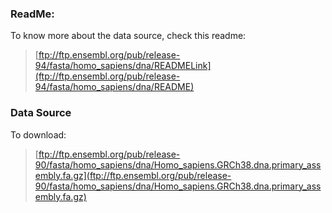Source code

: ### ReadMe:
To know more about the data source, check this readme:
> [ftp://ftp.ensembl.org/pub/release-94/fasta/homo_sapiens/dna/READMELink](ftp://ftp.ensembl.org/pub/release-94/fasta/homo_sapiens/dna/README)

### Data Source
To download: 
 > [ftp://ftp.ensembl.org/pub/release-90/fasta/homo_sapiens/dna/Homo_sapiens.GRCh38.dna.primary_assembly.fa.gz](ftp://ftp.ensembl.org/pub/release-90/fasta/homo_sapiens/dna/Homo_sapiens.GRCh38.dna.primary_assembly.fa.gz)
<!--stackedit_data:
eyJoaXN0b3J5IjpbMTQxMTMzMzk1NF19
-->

========================================

▶ [Work task]:
When a picture appears among the entries, skip it; transcribe everything else exactly.

▶ [Completed exercise]:
Source code

: ### ReadMe:
To know more about the data source, check this readme:
> [ftp://ftp.ensembl.org/pub/release-94/fasta/homo_sapiens/dna/READMELink](ftp://ftp.ensembl.org/pub/release-94/fasta/homo_sapiens/dna/README)

### Data Source
To download: 
 > [ftp://ftp.ensembl.org/pub/release-90/fasta/homo_sapiens/dna/Homo_sapiens.GRCh38.dna.primary_assembly.fa.gz](ftp://ftp.ensembl.org/pub/release-90/fasta/homo_sapiens/dna/Homo_sapiens.GRCh38.dna.primary_assembly.fa.gz)
<!--stackedit_data:
eyJoaXN0b3J5IjpbMTQxMTMzMzk1NF19
-->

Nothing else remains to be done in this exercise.